[DATA FOR THE TASK Boundary: Start]

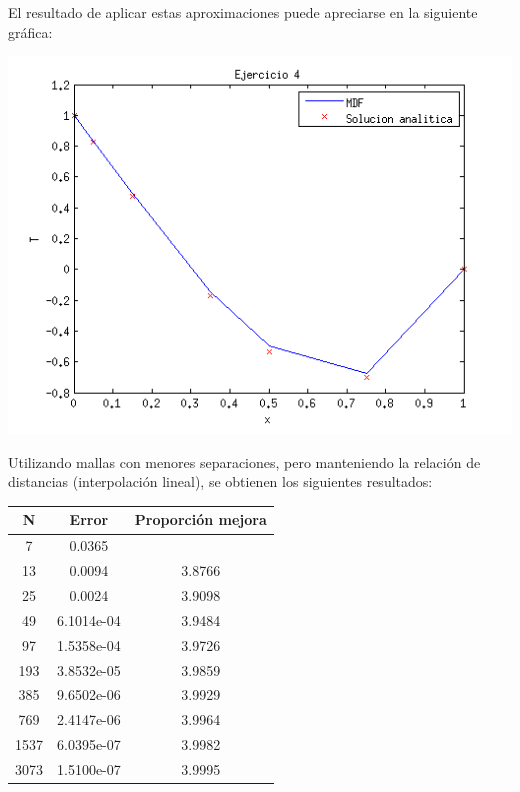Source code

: \documentclass{article}
\begin{document}
\begin{enumerate}[1)]
{        El resultado de aplicar estas aproximaciones puede apreciarse en la siguiente gráfica:

        \includegraphics[width=\textwidth]{ej4.png}

        Utilizando mallas con menores separaciones, pero manteniendo la relación de distancias
        (interpolación lineal), se obtienen los siguientes resultados:

        \begin{tabular}{|c|c|c|}
            \hline
            \textbf{N} & \textbf{Error} & \textbf{Proporción mejora} \\
            \hline
            7 & 0.0365 & \\
            \hline
            13 & 0.0094 & 3.8766 \\
            \hline
            25 & 0.0024 & 3.9098 \\
            \hline
            49 & 6.1014e-04 & 3.9484 \\
            \hline
            97 & 1.5358e-04 & 3.9726 \\
            \hline
            193 & 3.8532e-05 & 3.9859 \\
            \hline
            385 & 9.6502e-06 & 3.9929 \\
            \hline
            769 & 2.4147e-06 & 3.9964 \\
            \hline
            1537 & 6.0395e-07 & 3.9982 \\
            \hline
            3073 & 1.5100e-07 & 3.9995 \\
            \hline
        \end{tabular}

}
\end{enumerate}
\end{document}
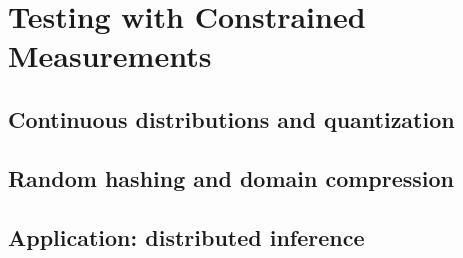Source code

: \documentclass[biber]{nowfnt} %
\begin{document}
\chapter{Testing with Constrained Measurements}
  \label{chap:constrained}
\section{Continuous distributions and quantization}
\section{Random hashing and domain compression}
  \label{sec:domain:compression}
\section{Application: distributed inference}

%
%
%
%
\end{document}

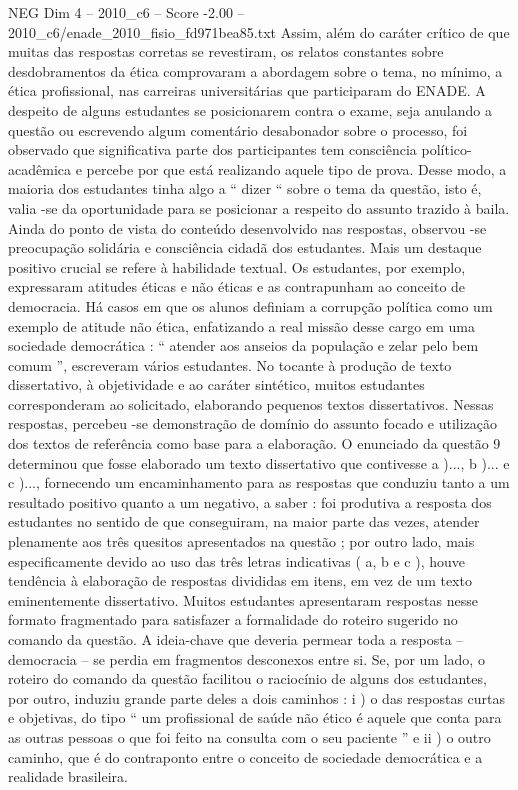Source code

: \begin{textsample}{NEG Dim 4 – 2010\_c6 – Score -2.00 – 2010\_c6/enade\_2010\_fisio\_fd971bea85.txt}
Assim, além do caráter crítico de que muitas das respostas corretas se revestiram, os relatos constantes sobre desdobramentos da ética comprovaram a abordagem sobre o tema, no mínimo, a ética profissional, nas carreiras universitárias que participaram do ENADE.
A despeito de alguns estudantes se posicionarem contra o exame, seja anulando a questão ou escrevendo algum comentário desabonador sobre o processo, foi observado que significativa parte dos participantes tem consciência político-acadêmica e percebe por que está realizando aquele tipo de prova.
Desse modo, a maioria dos estudantes tinha algo a “ dizer “ sobre o tema da questão, isto é, valia -se da oportunidade para se posicionar a respeito do assunto trazido à baila.
Ainda do ponto de vista do conteúdo desenvolvido nas respostas, observou -se preocupação solidária e consciência cidadã dos estudantes.
Mais um destaque positivo crucial se refere à habilidade textual.
Os estudantes, por exemplo, expressaram atitudes éticas e não éticas e as contrapunham ao conceito de democracia.
Há casos em que os alunos definiam a corrupção política como um exemplo de atitude não ética, enfatizando a real missão desse cargo em uma sociedade democrática : “ atender aos anseios da população e zelar pelo bem comum ”, escreveram vários estudantes.
No tocante à produção de texto dissertativo, à objetividade e ao caráter sintético, muitos estudantes corresponderam ao solicitado, elaborando pequenos textos dissertativos.
Nessas respostas, percebeu -se demonstração de domínio do assunto focado e utilização dos textos de referência como base para a elaboração.
O enunciado da questão 9 determinou que fosse elaborado um texto dissertativo que contivesse a )..., b )... e c )..., fornecendo um encaminhamento para as respostas que conduziu tanto a um resultado positivo quanto a um negativo, a saber : foi produtiva a resposta dos estudantes no sentido de que conseguiram, na maior parte das vezes, atender plenamente aos três quesitos apresentados na questão ; por outro lado, mais especificamente devido ao uso das três letras indicativas ( a, b e c ), houve tendência à elaboração de respostas divididas em itens, em vez de um texto eminentemente dissertativo.
Muitos estudantes apresentaram respostas nesse formato fragmentado para satisfazer a formalidade do roteiro sugerido no comando da questão.
A ideia-chave que deveria permear toda a resposta – democracia – se perdia em fragmentos desconexos entre si.
Se, por um lado, o roteiro do comando da questão facilitou o raciocínio de alguns dos estudantes, por outro, induziu grande parte deles a dois caminhos : i ) o das respostas curtas e objetivas, do tipo “ um profissional de saúde não ético é aquele que conta para as outras pessoas o que foi feito na consulta com o seu paciente ” e ii ) o outro caminho, que é do contraponto entre o conceito de sociedade democrática e a realidade brasileira.

\end{textsample}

[DATA FOR THE TASK Boundary: End]

WORK TASK
Set down each of the records precisely, leaving any pictures behind.

YOUR SOLUTION
Source code

: \documentclass{article}
\begin{document}
\begin{enumerate}[1)]
{        El resultado de aplicar estas aproximaciones puede apreciarse en la siguiente gráfica:

        \includegraphics[width=\textwidth]{ej4.png}

        Utilizando mallas con menores separaciones, pero manteniendo la relación de distancias
        (interpolación lineal), se obtienen los siguientes resultados:

        \begin{tabular}{|c|c|c|}
            \hline
            \textbf{N} & \textbf{Error} & \textbf{Proporción mejora} \\
            \hline
            7 & 0.0365 & \\
            \hline
            13 & 0.0094 & 3.8766 \\
            \hline
            25 & 0.0024 & 3.9098 \\
            \hline
            49 & 6.1014e-04 & 3.9484 \\
            \hline
            97 & 1.5358e-04 & 3.9726 \\
            \hline
            193 & 3.8532e-05 & 3.9859 \\
            \hline
            385 & 9.6502e-06 & 3.9929 \\
            \hline
            769 & 2.4147e-06 & 3.9964 \\
            \hline
            1537 & 6.0395e-07 & 3.9982 \\
            \hline
            3073 & 1.5100e-07 & 3.9995 \\
            \hline
        \end{tabular}

}
\end{enumerate}
\end{document}
Source code

: \documentclass[biber]{nowfnt} %
\begin{document}
\chapter{Testing with Constrained Measurements}
  \label{chap:constrained}
\section{Continuous distributions and quantization}
\section{Random hashing and domain compression}
  \label{sec:domain:compression}
\section{Application: distributed inference}

%
%
%
%
\end{document}

Source code

: \begin{textsample}{NEG Dim 4 – 2010\_c6 – Score -2.00 – 2010\_c6/enade\_2010\_fisio\_fd971bea85.txt}
Assim, além do caráter crítico de que muitas das respostas corretas se revestiram, os relatos constantes sobre desdobramentos da ética comprovaram a abordagem sobre o tema, no mínimo, a ética profissional, nas carreiras universitárias que participaram do ENADE.
A despeito de alguns estudantes se posicionarem contra o exame, seja anulando a questão ou escrevendo algum comentário desabonador sobre o processo, foi observado que significativa parte dos participantes tem consciência político-acadêmica e percebe por que está realizando aquele tipo de prova.
Desse modo, a maioria dos estudantes tinha algo a “ dizer “ sobre o tema da questão, isto é, valia -se da oportunidade para se posicionar a respeito do assunto trazido à baila.
Ainda do ponto de vista do conteúdo desenvolvido nas respostas, observou -se preocupação solidária e consciência cidadã dos estudantes.
Mais um destaque positivo crucial se refere à habilidade textual.
Os estudantes, por exemplo, expressaram atitudes éticas e não éticas e as contrapunham ao conceito de democracia.
Há casos em que os alunos definiam a corrupção política como um exemplo de atitude não ética, enfatizando a real missão desse cargo em uma sociedade democrática : “ atender aos anseios da população e zelar pelo bem comum ”, escreveram vários estudantes.
No tocante à produção de texto dissertativo, à objetividade e ao caráter sintético, muitos estudantes corresponderam ao solicitado, elaborando pequenos textos dissertativos.
Nessas respostas, percebeu -se demonstração de domínio do assunto focado e utilização dos textos de referência como base para a elaboração.
O enunciado da questão 9 determinou que fosse elaborado um texto dissertativo que contivesse a )..., b )... e c )..., fornecendo um encaminhamento para as respostas que conduziu tanto a um resultado positivo quanto a um negativo, a saber : foi produtiva a resposta dos estudantes no sentido de que conseguiram, na maior parte das vezes, atender plenamente aos três quesitos apresentados na questão ; por outro lado, mais especificamente devido ao uso das três letras indicativas ( a, b e c ), houve tendência à elaboração de respostas divididas em itens, em vez de um texto eminentemente dissertativo.
Muitos estudantes apresentaram respostas nesse formato fragmentado para satisfazer a formalidade do roteiro sugerido no comando da questão.
A ideia-chave que deveria permear toda a resposta – democracia – se perdia em fragmentos desconexos entre si.
Se, por um lado, o roteiro do comando da questão facilitou o raciocínio de alguns dos estudantes, por outro, induziu grande parte deles a dois caminhos : i ) o das respostas curtas e objetivas, do tipo “ um profissional de saúde não ético é aquele que conta para as outras pessoas o que foi feito na consulta com o seu paciente ” e ii ) o outro caminho, que é do contraponto entre o conceito de sociedade democrática e a realidade brasileira.

\end{textsample}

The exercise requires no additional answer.